Tuesday, March 20, 2007

Spadina streetcar, cold brakes or new driver.

Caucasian male, early 20s, wearing a blue fleece pullover and scarf, low slung jeans and a bag strapped across his back. He sways in the aisle, ten seconds away from being batted by the woman who sits across from him, annoyed that his bag finds its way to her cheek with every lunge.

Thank You For Smoking, Christopher Buckley (Random House)

Page 171:

Mel was a beautiful smoker.

I worked on a farm in the summers, riding the back of a tractor, dropping tomato plants through a rotating chute. Smoke spilled out of the cab, the driver, Deb, a late 30s Harley Davidson girl with dead hair and a five-times-a-day pot habit. We started 7:00 am each morning, ending out at 3:00 pm. Standing at the end of the field, arms crossed, Deb giggling, our supervisor eyeballed the line and just couldn't deny that they were straightest rows of all the teams.

One shift, Deb offered me a drive home, suggesting we stop in at Bugsy's for wings and a pitcher. Deb sucked the meat through the middle, double-dipping into the blue cheese. She pointed a wing at me and swallowed.

"You'd look good smoking."

I nibbled at the head of my wing, trying to avoid any gristle. Deb wiped her mouth with a toilette and took a swig of beer. She continued.

"You got that tan and your hair pulled back all the time." She picked up another wing, burping out the side of her mouth. "You ever wear your hair down?"

I shook my head, No.

"See, this is what I'm saying. You always got your hair back in that little bun. You look like that woman, what's her name? That actress." She jabbed a half-eaten wing around the crown of my head. "Greta Garbo! You look like Greta Garbo!"

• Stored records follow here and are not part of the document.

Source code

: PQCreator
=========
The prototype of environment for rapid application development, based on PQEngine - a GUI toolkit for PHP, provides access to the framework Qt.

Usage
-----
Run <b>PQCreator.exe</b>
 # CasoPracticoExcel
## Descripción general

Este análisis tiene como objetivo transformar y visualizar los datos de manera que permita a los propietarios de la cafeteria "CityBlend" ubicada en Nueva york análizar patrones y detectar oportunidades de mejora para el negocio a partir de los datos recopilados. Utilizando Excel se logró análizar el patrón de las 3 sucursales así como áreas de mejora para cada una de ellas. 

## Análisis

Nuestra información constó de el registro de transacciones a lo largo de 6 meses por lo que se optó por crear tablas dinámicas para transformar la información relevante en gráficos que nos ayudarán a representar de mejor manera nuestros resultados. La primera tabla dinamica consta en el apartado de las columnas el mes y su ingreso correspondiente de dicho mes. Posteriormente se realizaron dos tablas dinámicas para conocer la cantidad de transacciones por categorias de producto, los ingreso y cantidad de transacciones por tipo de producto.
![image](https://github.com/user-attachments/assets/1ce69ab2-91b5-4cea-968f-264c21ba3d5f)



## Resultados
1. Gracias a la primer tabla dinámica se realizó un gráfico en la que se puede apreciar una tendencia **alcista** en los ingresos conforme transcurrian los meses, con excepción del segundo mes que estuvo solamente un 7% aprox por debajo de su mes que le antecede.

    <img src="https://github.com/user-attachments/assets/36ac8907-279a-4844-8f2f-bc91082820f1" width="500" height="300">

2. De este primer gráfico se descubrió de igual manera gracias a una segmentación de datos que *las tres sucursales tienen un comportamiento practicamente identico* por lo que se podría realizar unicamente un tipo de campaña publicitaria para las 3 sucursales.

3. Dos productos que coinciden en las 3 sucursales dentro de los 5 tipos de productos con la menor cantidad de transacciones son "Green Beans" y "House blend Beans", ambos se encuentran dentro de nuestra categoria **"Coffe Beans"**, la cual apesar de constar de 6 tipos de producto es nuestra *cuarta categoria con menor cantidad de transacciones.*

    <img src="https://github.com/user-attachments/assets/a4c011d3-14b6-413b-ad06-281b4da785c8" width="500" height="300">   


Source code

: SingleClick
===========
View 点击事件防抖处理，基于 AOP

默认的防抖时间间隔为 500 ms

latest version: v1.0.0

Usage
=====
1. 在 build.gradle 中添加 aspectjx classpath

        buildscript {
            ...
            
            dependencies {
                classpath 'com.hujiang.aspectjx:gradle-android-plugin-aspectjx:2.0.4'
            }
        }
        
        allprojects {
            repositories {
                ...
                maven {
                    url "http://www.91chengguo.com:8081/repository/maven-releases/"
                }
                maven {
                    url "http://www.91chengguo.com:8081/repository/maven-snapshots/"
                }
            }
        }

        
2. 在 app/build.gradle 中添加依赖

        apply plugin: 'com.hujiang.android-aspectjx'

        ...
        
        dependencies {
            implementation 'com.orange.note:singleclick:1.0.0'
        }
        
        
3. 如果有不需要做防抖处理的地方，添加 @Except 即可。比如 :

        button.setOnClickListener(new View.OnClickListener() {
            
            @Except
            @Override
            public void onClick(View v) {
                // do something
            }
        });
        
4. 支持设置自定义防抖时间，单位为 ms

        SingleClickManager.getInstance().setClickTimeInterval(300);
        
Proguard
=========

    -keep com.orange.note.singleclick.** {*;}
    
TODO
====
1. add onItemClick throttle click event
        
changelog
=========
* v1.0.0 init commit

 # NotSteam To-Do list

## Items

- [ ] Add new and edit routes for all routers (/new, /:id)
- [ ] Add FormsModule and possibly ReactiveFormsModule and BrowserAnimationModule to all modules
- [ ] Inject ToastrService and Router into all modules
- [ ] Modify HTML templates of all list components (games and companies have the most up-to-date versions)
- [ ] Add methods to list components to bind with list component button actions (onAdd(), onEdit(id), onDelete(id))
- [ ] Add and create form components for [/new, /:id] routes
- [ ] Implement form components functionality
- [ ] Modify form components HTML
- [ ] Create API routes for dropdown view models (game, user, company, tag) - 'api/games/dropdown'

I shrugged again. I only wore the hair back because it was easy for work.

"Yah, well, you look like a friggin' movie star is all I'm sayin'." She pushed a pack of Export As across the table. "You'd look good smoking."

I opened the pack, a perfect line of cigarettes on one side of the foil, a tiny clear bag on the other.

"Oh, yah. You can keep that. Might have to cut the twigs though."